Dynamically Creating Classes in Python

by James Johnson

Dynamically typed programming languages have a major advantage over statically typed languages in their flexibility. Code can be dynamically imported, variables’ types can change, and classes can be created dynamically at runtime.

TL;DR - Dynamically Creating a Class

To dynamically create a class, the type(name, bases, attributes) type method must be used:

def constructor(self, arg1):
    self.constructor_arg = arg1

def some_func(self, arg1):
    print(arg1)

@classmethod
def some_class_method(cls, arg1):
    print("{} - arg1: {}".format(cls.__name__, arg1))

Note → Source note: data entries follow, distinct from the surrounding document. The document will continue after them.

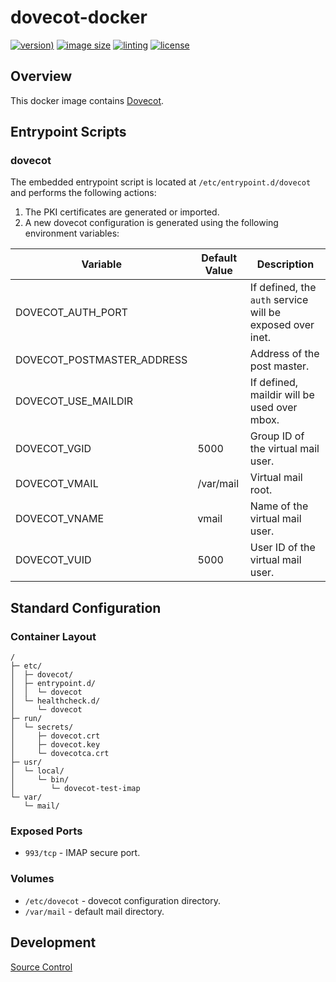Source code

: # dovecot-docker

[![version)](https://img.shields.io/docker/v/crashvb/dovecot/latest)](https://hub.docker.com/repository/docker/crashvb/dovecot)
[![image size](https://img.shields.io/docker/image-size/crashvb/dovecot/latest)](https://hub.docker.com/repository/docker/crashvb/dovecot)
[![linting](https://img.shields.io/badge/linting-hadolint-yellow)](https://github.com/hadolint/hadolint)
[![license](https://img.shields.io/github/license/crashvb/dovecot-docker.svg)](https://github.com/crashvb/dovecot-docker/blob/master/LICENSE.md)

## Overview

This docker image contains [Dovecot](https://www.dovecot.org/).

## Entrypoint Scripts

### dovecot

The embedded entrypoint script is located at `/etc/entrypoint.d/dovecot` and performs the following actions:

1. The PKI certificates are generated or imported.
2. A new dovecot configuration is generated using the following environment variables:

 | Variable | Default Value | Description |
 | -------- | ------------- | ----------- |
 | DOVECOT\_AUTH\_PORT | | If defined, the `auth` service will be exposed over inet. |
 | DOVECOT\_POSTMASTER\_ADDRESS | | Address of the post master. |
 | DOVECOT\_USE\_MAILDIR | | If defined, maildir will be used over mbox. |
 | DOVECOT\_VGID | 5000 | Group ID of the virtual mail user. |
 | DOVECOT\_VMAIL | /var/mail | Virtual mail root. |
 | DOVECOT\_VNAME | vmail | Name of the virtual mail user. |
 | DOVECOT\_VUID | 5000 | User ID of the virtual mail user. |

## Standard Configuration

### Container Layout

```
/
├─ etc/
│  ├─ dovecot/
│  ├─ entrypoint.d/
│  │  └─ dovecot
│  └─ healthcheck.d/
│     └─ dovecot
├─ run/
│  └─ secrets/
│     ├─ dovecot.crt
│     ├─ dovecot.key
│     └─ dovecotca.crt
├─ usr/
│  └─ local/
│     └─ bin/
│        └─ dovecot-test-imap
└─ var/
   └─ mail/
```

### Exposed Ports

* `993/tcp` - IMAP secure port.

### Volumes

* `/etc/dovecot` - dovecot configuration directory.
* `/var/mail` - default mail directory.

## Development

[Source Control](https://github.com/crashvb/dovecot-docker)

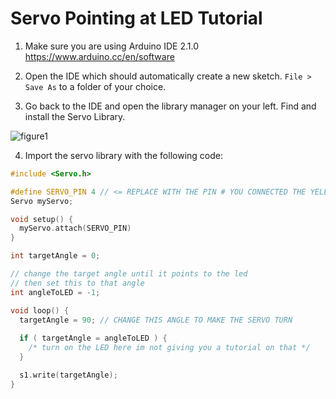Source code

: # Servo Pointing at LED Tutorial #

1) Make sure you are using Arduino IDE 2.1.0 https://www.arduino.cc/en/software

2) Open the IDE which should automatically create a new sketch. `File > Save As` to a folder of your choice.

3) Go back to the IDE and open the library manager on your left. Find and install the Servo Library.

![figure1](https://user-images.githubusercontent.com/68286181/236929744-24fbd8a1-f2dd-4a80-8c70-69455d4d679a.png)

4) Import the servo library with the following code:

```cpp
#include <Servo.h> 

#define SERVO_PIN 4 // <= REPLACE WITH THE PIN # YOU CONNECTED THE YELLOW WIRE TO
Servo myServo;

void setup() {
  myServo.attach(SERVO_PIN)
}

int targetAngle = 0; 

// change the target angle until it points to the led
// then set this to that angle
int angleToLED = -1; 

void loop() {
  targetAngle = 90; // CHANGE THIS ANGLE TO MAKE THE SERVO TURN
  
  if ( targetAngle = angleToLED ) {
    /* turn on the LED here im not giving you a tutorial on that */
  }

  s1.write(targetAngle); 
}
```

NewClass = type("NewClass", (object,), {
    "string_val": "this is val1",
    "int_val": 10,
    "__init__": constructor,
    "func_val": some_func,
    "class_func": some_class_method
})

instance = NewClass("constructor arg")
print(instance.constructor_arg)
print(instance.string_val)
print(instance.int_val)
instance.func_val("test")
NewClass.class_func("test")

Running the code above yields the output:

constructor arg
this is val1
10
test
NewClass - arg1: test

Notice how classmethods, constructors, methods, and class variables can all be defined through the attributes argument to the type function.

If you want to set the metaclass in the example above, you would instantiate a new instance of the metaclass instead of using the type function. Notice that a metaclass’ __init__ and __new__ signatures are the same as that of the type function (name, bases, attributes): NewClass = MetaClass("name", (base1,base2,), {}). Also see Eli Bendersky’s metaclass blog post for more details.

The type Function

Classes can be dynamically created using the type function. The type function normally is used to return the type of the supplied object. For example:

print(type(5)) # <type 'int'>
print(type("hello")) # <type 'str'>

The type function can also be used to create classes. According to the offical type documentation, the type function has two signatures:

  • type(object) - returns the type of the object
  • type(name, bases, dict) - return a new type object

The second signature of the type function is what can be used to dynamically create classes.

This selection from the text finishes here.